In 1923 there were 862,536 coal miners in the U.S., about 2% of the country’s total workforce. These days, their ranks are much thinner. As the Washington Post uncharitably pointed out in 2017, more people now work at Arby’s than in the U.S. coal mining industry.

This did not stop Donald Trump from making the revival of coal mining a major plank of his presidential campaign, and a focus of his efforts after he took office. And sure enough, the number of coal mining jobs did stop falling in 2017.

There are indications, though, that the decline is about to resume. Before the 2000s, job losses in coal mining were mainly about better mining equipment and the rise of less-labor-intensive above-ground mining operations. For the past decade, though, the main driver has been falling U.S. coal consumption. Natural gas pushed coal aside to become the main fuel used in electricity generation and renewables gained ground, even as demand for electricity remained flat.

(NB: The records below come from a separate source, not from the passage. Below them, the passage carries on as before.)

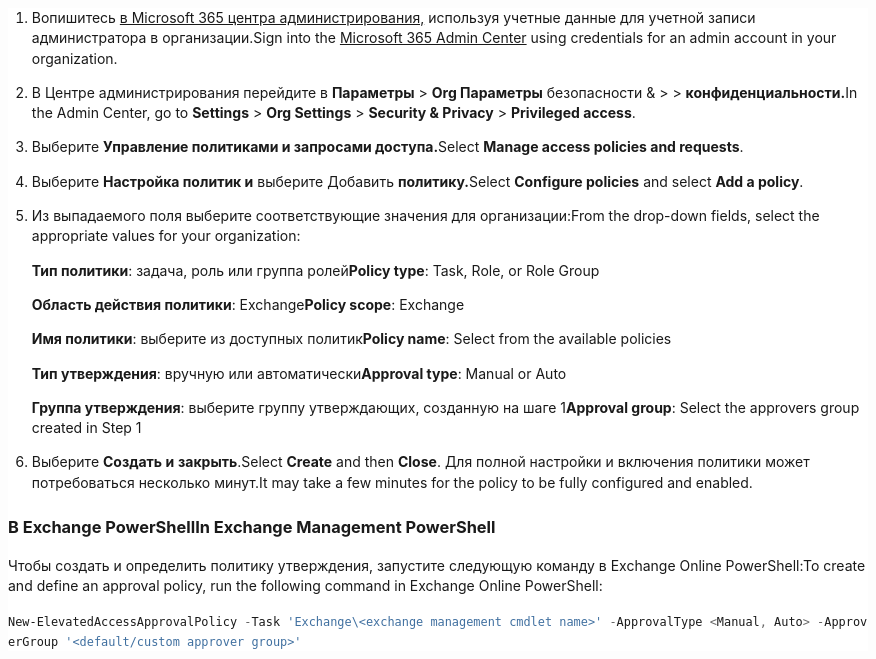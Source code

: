 1. <span data-ttu-id="e9b8d-166">Вопишитесь [в Microsoft 365 центра администрирования,](https://admin.microsoft.com) используя учетные данные для учетной записи администратора в организации.</span><span class="sxs-lookup"><span data-stu-id="e9b8d-166">Sign into the [Microsoft 365 Admin Center](https://admin.microsoft.com) using credentials for an admin account in your organization.</span></span>

2. <span data-ttu-id="e9b8d-167">В Центре администрирования перейдите в **Параметры**  >  **Org Параметры** безопасности &  >    >  **конфиденциальности.**</span><span class="sxs-lookup"><span data-stu-id="e9b8d-167">In the Admin Center, go to **Settings** > **Org Settings** > **Security & Privacy** > **Privileged access**.</span></span>

3. <span data-ttu-id="e9b8d-168">Выберите **Управление политиками и запросами доступа.**</span><span class="sxs-lookup"><span data-stu-id="e9b8d-168">Select **Manage access policies and requests**.</span></span>

4. <span data-ttu-id="e9b8d-169">Выберите **Настройка политик и** выберите Добавить **политику.**</span><span class="sxs-lookup"><span data-stu-id="e9b8d-169">Select **Configure policies** and select **Add a policy**.</span></span>

5. <span data-ttu-id="e9b8d-170">Из выпадаемого поля выберите соответствующие значения для организации:</span><span class="sxs-lookup"><span data-stu-id="e9b8d-170">From the drop-down fields, select the appropriate values for your organization:</span></span>
    
    <span data-ttu-id="e9b8d-171">**Тип политики**: задача, роль или группа ролей</span><span class="sxs-lookup"><span data-stu-id="e9b8d-171">**Policy type**: Task, Role, or Role Group</span></span>

    <span data-ttu-id="e9b8d-172">**Область действия политики**: Exchange</span><span class="sxs-lookup"><span data-stu-id="e9b8d-172">**Policy scope**: Exchange</span></span>

    <span data-ttu-id="e9b8d-173">**Имя политики**: выберите из доступных политик</span><span class="sxs-lookup"><span data-stu-id="e9b8d-173">**Policy name**: Select from the available policies</span></span>

    <span data-ttu-id="e9b8d-174">**Тип утверждения**: вручную или автоматически</span><span class="sxs-lookup"><span data-stu-id="e9b8d-174">**Approval type**: Manual or Auto</span></span>

    <span data-ttu-id="e9b8d-175">**Группа утверждения**: выберите группу утверждающих, созданную на шаге 1</span><span class="sxs-lookup"><span data-stu-id="e9b8d-175">**Approval group**: Select the approvers group created in Step 1</span></span>

6. <span data-ttu-id="e9b8d-176">Выберите **Создать и** **закрыть**.</span><span class="sxs-lookup"><span data-stu-id="e9b8d-176">Select **Create** and then **Close**.</span></span> <span data-ttu-id="e9b8d-177">Для полной настройки и включения политики может потребоваться несколько минут.</span><span class="sxs-lookup"><span data-stu-id="e9b8d-177">It may take a few minutes for the policy to be fully configured and enabled.</span></span>

### <a name="in-exchange-management-powershell"></a><span data-ttu-id="e9b8d-178">В Exchange PowerShell</span><span class="sxs-lookup"><span data-stu-id="e9b8d-178">In Exchange Management PowerShell</span></span>

<span data-ttu-id="e9b8d-179">Чтобы создать и определить политику утверждения, запустите следующую команду в Exchange Online PowerShell:</span><span class="sxs-lookup"><span data-stu-id="e9b8d-179">To create and define an approval policy, run the following command in Exchange Online PowerShell:</span></span>

```PowerShell
New-ElevatedAccessApprovalPolicy -Task 'Exchange\<exchange management cmdlet name>' -ApprovalType <Manual, Auto> -ApproverGroup '<default/custom approver group>'
```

There was a brief uptick in consumption in 2016 and early 2017 as rising natural gas prices drove some utilities to switch temporarily from gas back to coal, but after that the consumption slide resumed. Lately it has even accelerated: In July, according to numbers released last week by the Energy Information Administration, coal consumption was 11.6% lower than in July 2018. Yet coal mining employment has held up.

Why the disparity? Well, there was a revival in U.S. coal exports after a global economic slowdown in 2015 and 2016. But the main driver of the employment gains seemed to be that U.S. coal was emerging after years of retrenchment and lots of bankruptcies as a consolidated, leaner industry with a friend in the White House and hopes for better times ahead. Robert Murray, whose privately held Murray Energy Corp. had bought several bankrupt mining operations, predicted just after President Trump’s inauguration in January 2017 that Trump would put the industry on a path to revival “in three months” thanks to environmental deregulation and resurgent demand from steelmakers and other manufacturers.

This week, Murray Energy filed for bankruptcy protection. The biggest U.S. coal miner, Peabody Energy Corp., which emerged from bankruptcy in April 2017, announced a 21.7% revenue decline for the quarter ending in September. In its earnings release, Peabody also said it planned to “reweight its investments” away from the U.S. “to capture higher‐growth Asian demand.” Some U.S. mine shutdowns and layoffs have been announced already, and as Bloomberg’s Will Wade reported earlier this month, all signs point to more cutbacks soon. The coal mining employment decline may show up in this Friday’s jobs report, or it may take a little longer, but it’s coming.

What happened to the industry’s comeback? Well, for one thing, coal has its limits as an export commodity for U.S. miners. It’s bulky, it doesn’t command a high price and the No. 1 export destination, India, is really far away. Exports stopped rising in the spring of 2018, have fallen more than 40% since, and even at their peak only amounted to about 15% of U.S. production. For another, industrial coal use has failed to rebound as hoped, with an increase in demand for coking coal used in steelmaking more than offset by falling demand for other uses — and now the steel boomlet seems to be fading as well. Industrial uses account for only about 7% of U.S. coal consumption, down from nearly 50% in the 1950s.

But this story is mostly about electricity generation, which accounted for 93% of U.S. coal consumption and 84% of production in 2018.  Overall domestic electricity use, after setting a new record in 2018 for the first time since 2007, is down over the first eight months of 2019 thanks to slightly cooler weather. And the shift away from coal in power generation resumed after a lull in 2017, with coal-fired power plant retirements in 2018 nearly breaking the record set in 2015.

It was exactly this shift that President Trump had pledged to stop — even reverse. He has clearly failed. It’s not for lack of trying: The Environmental Protection Agency has rolled back the Clean Power Plan that the Barack Obama administration drew up to restrict carbon-dioxide emissions by power plants, and the Energy Department tried to force electricity consumers to subsidize coal and nuclear power to keep plants open. The latter effort foundered in part because of a peculiarity of American governance: The members of the Federal Energy Regulatory Commission who decide on such matters are presidential appointees, but some have to be Democrats and all are free to go against the president’s wishes without much consequence.

The overriding issue, though, seems to be that the electrical utility industry just isn’t buying what the president is selling, in part because its leaders assume that future presidents won’t share his head-in-the-sand attitude toward climate change but mainly because burning coal to generate electricity makes less and less economic sense amid a fracking boom that has kept natural gas cheap and technological progress that has driven down the cost of wind and solar. In short, promising a coal revival was a shortsighted, ill-informed and unrealistic thing for the president to do.